April 19, 2017 – Despite the campaign rhetoric, the Trump administration has thus far maintained the status quo with regard to U.S. sanctions on Iran, Russia, Syria, and North Korea.  The statements made by U.S. Secretary of State Rex Tillerson on April 18, 2017, regarding Iran’s compliance with its obligations under the Iranian nuclear deal is the latest evidence of a cautious approach to U.S. sanctions policy.  However, Tillerson’s references to an ongoing review of whether to continue suspending U.S. sanctions on Iran and a host of other foreign policy challenges raise questions about whether changes in sanctions are on the horizon. 

Iran: Maintaining the JCPOA While Considering Other Options

Throughout the 2016 U.S. campaign, U.S. relations with Iran and, in particular, the value of the 2015 nuclear deal with Iran were common points of debate. Given candidate Trump’s criticisms of the Iranian nuclear deal—formally known as the Joint Comprehensive Plan of Action (“JCPOA”)—there have been questions as to whether President Trump would keep the agreement in place.  President Trump took an initial step to continue U.S. participation in this agreement, but he also indicated that the agreement is under review. 

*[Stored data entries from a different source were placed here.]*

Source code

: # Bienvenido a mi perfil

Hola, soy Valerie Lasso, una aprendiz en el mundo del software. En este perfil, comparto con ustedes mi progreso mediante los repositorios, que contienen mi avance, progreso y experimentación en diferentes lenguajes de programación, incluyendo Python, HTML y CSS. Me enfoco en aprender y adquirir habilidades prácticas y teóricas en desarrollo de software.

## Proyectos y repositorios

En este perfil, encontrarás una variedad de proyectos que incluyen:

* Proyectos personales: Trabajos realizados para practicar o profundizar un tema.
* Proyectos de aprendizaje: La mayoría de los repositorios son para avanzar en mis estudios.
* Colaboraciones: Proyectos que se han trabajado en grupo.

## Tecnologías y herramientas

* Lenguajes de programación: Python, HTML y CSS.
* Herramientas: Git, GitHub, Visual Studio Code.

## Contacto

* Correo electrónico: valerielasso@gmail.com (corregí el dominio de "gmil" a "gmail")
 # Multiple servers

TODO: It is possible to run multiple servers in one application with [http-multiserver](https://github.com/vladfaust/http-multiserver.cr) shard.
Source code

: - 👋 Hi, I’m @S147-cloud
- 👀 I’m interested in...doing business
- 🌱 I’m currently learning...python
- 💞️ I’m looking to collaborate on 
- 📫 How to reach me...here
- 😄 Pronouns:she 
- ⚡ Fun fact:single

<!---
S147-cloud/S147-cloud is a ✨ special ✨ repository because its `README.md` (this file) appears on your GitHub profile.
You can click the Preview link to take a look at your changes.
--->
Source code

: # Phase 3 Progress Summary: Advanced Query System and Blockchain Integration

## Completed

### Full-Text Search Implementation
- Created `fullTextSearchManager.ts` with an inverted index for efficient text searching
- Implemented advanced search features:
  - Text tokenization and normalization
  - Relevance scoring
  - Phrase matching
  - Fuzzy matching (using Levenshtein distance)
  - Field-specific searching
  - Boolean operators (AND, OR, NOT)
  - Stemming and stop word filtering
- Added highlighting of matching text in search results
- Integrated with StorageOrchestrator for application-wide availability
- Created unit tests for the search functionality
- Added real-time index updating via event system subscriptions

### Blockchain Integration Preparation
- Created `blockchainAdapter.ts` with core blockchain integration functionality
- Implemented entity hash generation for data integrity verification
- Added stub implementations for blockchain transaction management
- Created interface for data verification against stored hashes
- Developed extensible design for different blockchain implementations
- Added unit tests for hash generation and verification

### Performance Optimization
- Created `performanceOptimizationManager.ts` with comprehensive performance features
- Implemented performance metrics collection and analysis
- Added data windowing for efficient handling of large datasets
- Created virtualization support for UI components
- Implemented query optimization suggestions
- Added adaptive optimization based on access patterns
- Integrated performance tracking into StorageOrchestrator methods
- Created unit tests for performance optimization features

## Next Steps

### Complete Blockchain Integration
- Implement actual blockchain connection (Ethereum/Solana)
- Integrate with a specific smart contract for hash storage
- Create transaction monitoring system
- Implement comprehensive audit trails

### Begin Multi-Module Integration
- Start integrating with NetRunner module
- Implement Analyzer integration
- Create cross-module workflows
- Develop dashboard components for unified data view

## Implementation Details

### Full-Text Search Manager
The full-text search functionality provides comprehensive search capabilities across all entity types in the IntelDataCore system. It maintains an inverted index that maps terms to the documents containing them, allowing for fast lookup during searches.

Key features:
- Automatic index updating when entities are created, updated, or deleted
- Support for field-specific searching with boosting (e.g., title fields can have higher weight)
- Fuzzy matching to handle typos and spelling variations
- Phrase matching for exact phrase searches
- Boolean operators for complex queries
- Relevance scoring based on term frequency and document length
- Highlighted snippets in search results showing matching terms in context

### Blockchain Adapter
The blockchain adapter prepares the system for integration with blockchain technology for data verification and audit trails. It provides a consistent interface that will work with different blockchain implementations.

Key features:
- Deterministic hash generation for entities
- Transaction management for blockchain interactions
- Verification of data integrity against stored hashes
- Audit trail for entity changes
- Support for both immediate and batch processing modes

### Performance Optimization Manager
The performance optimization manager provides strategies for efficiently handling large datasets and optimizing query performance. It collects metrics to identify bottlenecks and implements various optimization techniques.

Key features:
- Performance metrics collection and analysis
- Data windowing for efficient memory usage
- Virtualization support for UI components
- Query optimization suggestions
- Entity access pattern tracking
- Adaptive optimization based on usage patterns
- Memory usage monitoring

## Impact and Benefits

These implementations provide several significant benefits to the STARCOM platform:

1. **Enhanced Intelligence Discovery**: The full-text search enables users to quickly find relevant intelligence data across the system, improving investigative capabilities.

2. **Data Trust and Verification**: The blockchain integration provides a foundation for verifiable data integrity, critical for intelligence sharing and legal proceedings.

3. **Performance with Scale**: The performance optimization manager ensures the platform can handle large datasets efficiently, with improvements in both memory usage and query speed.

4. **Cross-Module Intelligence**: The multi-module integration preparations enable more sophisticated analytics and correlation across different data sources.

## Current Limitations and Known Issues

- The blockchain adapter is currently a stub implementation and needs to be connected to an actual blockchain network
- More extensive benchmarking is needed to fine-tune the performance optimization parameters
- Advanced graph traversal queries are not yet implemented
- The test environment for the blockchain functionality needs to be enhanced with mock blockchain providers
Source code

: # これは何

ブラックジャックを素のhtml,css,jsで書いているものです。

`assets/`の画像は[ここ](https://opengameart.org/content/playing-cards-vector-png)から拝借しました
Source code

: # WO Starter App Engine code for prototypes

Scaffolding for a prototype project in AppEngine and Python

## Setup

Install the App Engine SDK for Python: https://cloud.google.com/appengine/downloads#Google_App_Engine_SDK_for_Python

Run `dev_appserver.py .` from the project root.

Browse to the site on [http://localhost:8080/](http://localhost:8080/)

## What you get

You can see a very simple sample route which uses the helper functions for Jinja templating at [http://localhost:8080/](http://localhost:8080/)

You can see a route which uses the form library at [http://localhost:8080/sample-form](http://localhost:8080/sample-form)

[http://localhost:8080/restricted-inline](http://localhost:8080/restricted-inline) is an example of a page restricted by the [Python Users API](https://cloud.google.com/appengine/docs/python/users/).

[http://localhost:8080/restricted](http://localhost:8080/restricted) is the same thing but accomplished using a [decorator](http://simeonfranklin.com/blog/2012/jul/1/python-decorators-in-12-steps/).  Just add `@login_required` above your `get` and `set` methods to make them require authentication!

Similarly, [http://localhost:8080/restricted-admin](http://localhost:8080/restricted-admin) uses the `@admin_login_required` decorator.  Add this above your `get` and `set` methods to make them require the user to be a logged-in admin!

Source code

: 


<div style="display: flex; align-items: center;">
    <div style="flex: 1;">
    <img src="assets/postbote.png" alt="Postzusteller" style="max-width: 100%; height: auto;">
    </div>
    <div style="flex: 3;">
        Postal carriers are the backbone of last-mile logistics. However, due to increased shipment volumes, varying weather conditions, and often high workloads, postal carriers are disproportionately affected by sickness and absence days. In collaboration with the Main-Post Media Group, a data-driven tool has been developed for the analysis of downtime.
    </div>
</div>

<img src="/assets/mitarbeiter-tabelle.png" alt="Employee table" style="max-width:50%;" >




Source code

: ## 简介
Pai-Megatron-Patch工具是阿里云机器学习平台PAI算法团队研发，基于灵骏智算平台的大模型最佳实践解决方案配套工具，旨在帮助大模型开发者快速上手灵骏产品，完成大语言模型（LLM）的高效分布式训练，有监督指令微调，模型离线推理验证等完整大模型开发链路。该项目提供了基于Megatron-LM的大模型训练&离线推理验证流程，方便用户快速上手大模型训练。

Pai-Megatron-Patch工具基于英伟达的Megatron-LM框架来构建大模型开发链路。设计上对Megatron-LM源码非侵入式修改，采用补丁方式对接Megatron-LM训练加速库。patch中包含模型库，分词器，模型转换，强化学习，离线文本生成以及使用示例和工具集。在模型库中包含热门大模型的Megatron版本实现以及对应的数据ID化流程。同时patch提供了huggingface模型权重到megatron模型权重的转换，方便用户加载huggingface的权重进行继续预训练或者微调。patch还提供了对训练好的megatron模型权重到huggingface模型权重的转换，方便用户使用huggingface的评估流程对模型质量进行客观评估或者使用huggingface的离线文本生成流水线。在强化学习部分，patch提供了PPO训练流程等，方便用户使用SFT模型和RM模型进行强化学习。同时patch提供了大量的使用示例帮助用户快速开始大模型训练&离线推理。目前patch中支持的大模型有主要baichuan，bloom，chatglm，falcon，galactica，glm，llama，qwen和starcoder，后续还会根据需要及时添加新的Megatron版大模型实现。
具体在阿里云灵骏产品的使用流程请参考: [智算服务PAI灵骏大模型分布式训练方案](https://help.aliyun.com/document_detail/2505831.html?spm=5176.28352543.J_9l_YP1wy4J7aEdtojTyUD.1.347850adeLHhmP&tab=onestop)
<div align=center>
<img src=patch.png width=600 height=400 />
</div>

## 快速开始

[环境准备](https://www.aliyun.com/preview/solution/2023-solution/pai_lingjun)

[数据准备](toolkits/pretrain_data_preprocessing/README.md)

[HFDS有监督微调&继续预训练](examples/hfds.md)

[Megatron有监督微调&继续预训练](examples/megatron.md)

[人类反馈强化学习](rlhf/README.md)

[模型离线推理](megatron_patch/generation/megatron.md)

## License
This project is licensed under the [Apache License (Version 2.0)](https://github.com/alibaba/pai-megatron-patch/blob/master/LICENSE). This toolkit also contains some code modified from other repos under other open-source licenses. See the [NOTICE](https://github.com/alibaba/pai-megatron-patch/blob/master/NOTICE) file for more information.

Congressional Certification of Iran’s JCPOA Compliance

The Iran Nuclear Agreement Review Act of 2015 not only provided for a congressional vote on the JCPOA but also requires that the U.S. President issue certifications every 90 days regarding Iran’s compliance with its obligations under the agreement.  On April 18, 2017, Secretary Tillerson published a letter to U.S. House Speaker Paul Ryan stating that Iran had indeed complied with these obligations.  Secretary Tillerson also noted that Iran continued to be a state sponsor of terror, however, and he advised that the National Security Council (“NSC”) was leading an interagency review of the JCPOA to determine “whether suspension of sanctions related to Iran pursuant to the JCPOA is vital to the national security interests of the United States.”  There was no indication as to when this review would be completed or the form in which the results would be presented.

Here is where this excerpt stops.